**WHAT YOU ARE ASKED TO DO**
Reproduce the records below exactly as they appear, omitting any pictures they contain.

== Segment start ==

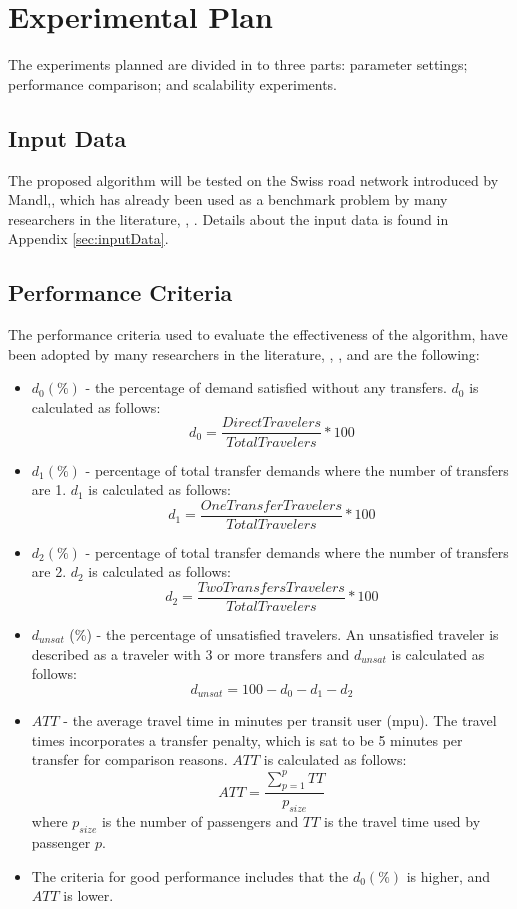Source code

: \section{Experimental Plan}
\label{sec:expPlan}

The experiments planned are divided in to three parts: parameter settings; performance comparison; and scalability experiments.

\subsection{Input Data}
The proposed algorithm will be tested on the Swiss road network introduced by Mandl,\citep{mandl79}, which has already been used as a benchmark problem by many researchers in the literature\citep{kechagiopoulos14}, \citep{mandl79}, \citep{fan09}. Details about the input data is found in Appendix \vref{sec:inputData}.  
\subsection{Performance Criteria}
\label{sec:performanceCriteria}
The performance criteria used to evaluate the effectiveness of the algorithm, have been adopted by many researchers in the literature\citep{kechagiopoulos14}, \citep{mandl79}, \citep{fan09}, and are the following:
\begin{itemize}
\item $d_0 (\%)$ - the percentage of demand satisfied without any transfers. $d_0$ is calculated as follows:
$$ d_0 = \frac{DirectTravelers}{TotalTravelers}*100$$
\item $d_1 (\%)$ - percentage of total transfer demands where the number of transfers are 1. $d_1$ is calculated as follows:
$$ d_1 = \frac{OneTransferTravelers}{TotalTravelers}*100$$
\item $d_2 (\%)$ - percentage of total transfer demands where the number of transfers are 2. $d_2$ is calculated as follows:
$$ d_2 = \frac{TwoTransfersTravelers}{TotalTravelers}*100$$
\item $d_{unsat}$ (\%) - the percentage of unsatisfied travelers. An unsatisfied traveler is described as a traveler with 3 or more transfers and $d_{unsat}$ is calculated as follows:
$$ d_{unsat} = 100 - d_0 - d_1 - d_2$$
\item $ATT$  - the average travel time in minutes per transit user (mpu). The travel times incorporates a transfer penalty, which is sat to be 5 minutes per transfer for comparison reasons. $ATT$ is calculated as follows:
$$ATT = \frac{\sum\limits^{p}_{p=1}TT}{p_{size}}$$
where $p_{size}$ is the number of passengers and $TT$ is the travel time used by passenger $p$. 
\item[ ] The criteria for good performance includes that the $d_0 (\%)$ is higher, and $ATT$ is lower. 
\end{itemize}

== Segment end ==

**OUTPUT OF THE TASK**
Source code

: \section{Experimental Plan}
\label{sec:expPlan}

The experiments planned are divided in to three parts: parameter settings; performance comparison; and scalability experiments.

\subsection{Input Data}
The proposed algorithm will be tested on the Swiss road network introduced by Mandl,\citep{mandl79}, which has already been used as a benchmark problem by many researchers in the literature\citep{kechagiopoulos14}, \citep{mandl79}, \citep{fan09}. Details about the input data is found in Appendix \vref{sec:inputData}.  
\subsection{Performance Criteria}
\label{sec:performanceCriteria}
The performance criteria used to evaluate the effectiveness of the algorithm, have been adopted by many researchers in the literature\citep{kechagiopoulos14}, \citep{mandl79}, \citep{fan09}, and are the following:
\begin{itemize}
\item $d_0 (\%)$ - the percentage of demand satisfied without any transfers. $d_0$ is calculated as follows:
$$ d_0 = \frac{DirectTravelers}{TotalTravelers}*100$$
\item $d_1 (\%)$ - percentage of total transfer demands where the number of transfers are 1. $d_1$ is calculated as follows:
$$ d_1 = \frac{OneTransferTravelers}{TotalTravelers}*100$$
\item $d_2 (\%)$ - percentage of total transfer demands where the number of transfers are 2. $d_2$ is calculated as follows:
$$ d_2 = \frac{TwoTransfersTravelers}{TotalTravelers}*100$$
\item $d_{unsat}$ (\%) - the percentage of unsatisfied travelers. An unsatisfied traveler is described as a traveler with 3 or more transfers and $d_{unsat}$ is calculated as follows:
$$ d_{unsat} = 100 - d_0 - d_1 - d_2$$
\item $ATT$  - the average travel time in minutes per transit user (mpu). The travel times incorporates a transfer penalty, which is sat to be 5 minutes per transfer for comparison reasons. $ATT$ is calculated as follows:
$$ATT = \frac{\sum\limits^{p}_{p=1}TT}{p_{size}}$$
where $p_{size}$ is the number of passengers and $TT$ is the travel time used by passenger $p$. 
\item[ ] The criteria for good performance includes that the $d_0 (\%)$ is higher, and $ATT$ is lower. 
\end{itemize}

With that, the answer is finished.